Work instruction -> When the line containing "Assume hypothesis, assume" appears in the data below, begin copying there and stop only after the line containing "If negation is".

____________

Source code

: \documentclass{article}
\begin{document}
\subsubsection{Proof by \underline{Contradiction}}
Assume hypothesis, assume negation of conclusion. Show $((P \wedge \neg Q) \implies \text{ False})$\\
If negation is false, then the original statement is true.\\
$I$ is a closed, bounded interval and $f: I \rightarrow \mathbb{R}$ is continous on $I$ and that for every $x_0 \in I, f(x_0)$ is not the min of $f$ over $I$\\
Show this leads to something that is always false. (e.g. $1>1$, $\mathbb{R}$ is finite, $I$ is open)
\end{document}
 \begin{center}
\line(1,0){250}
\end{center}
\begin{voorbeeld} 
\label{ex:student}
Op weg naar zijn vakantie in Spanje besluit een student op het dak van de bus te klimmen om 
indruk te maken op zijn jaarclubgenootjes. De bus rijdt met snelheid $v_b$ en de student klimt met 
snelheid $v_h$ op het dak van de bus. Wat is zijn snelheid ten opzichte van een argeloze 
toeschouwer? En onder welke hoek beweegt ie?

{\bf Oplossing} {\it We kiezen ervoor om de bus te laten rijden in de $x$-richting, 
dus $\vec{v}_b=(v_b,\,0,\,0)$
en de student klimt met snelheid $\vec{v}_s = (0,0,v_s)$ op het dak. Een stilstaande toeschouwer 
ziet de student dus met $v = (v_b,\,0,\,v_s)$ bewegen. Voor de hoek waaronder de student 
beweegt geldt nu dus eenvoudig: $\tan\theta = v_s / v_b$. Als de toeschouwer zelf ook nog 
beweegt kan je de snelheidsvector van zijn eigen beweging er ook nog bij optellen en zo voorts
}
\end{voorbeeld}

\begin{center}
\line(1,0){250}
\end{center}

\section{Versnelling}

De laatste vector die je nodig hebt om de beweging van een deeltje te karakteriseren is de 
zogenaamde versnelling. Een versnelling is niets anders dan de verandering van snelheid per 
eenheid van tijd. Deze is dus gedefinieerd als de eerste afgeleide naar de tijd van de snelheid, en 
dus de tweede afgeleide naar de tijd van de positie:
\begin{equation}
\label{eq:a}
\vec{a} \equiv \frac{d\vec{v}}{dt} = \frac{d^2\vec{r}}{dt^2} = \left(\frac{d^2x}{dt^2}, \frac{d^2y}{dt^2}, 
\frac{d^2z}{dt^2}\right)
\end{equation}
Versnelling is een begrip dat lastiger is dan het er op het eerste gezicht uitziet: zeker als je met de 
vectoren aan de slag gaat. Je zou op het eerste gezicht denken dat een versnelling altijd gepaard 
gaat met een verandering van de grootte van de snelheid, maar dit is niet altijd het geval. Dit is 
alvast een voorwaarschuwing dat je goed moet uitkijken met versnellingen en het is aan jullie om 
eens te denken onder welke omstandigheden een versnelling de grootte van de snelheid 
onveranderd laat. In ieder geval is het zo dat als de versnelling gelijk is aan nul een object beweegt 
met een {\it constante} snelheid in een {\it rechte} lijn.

____________

Written reply ->
Assume hypothesis, assume negation of conclusion. Show $((P \wedge \neg Q) \implies \text{ False})$\\
If negation is false, then the original statement is true.\\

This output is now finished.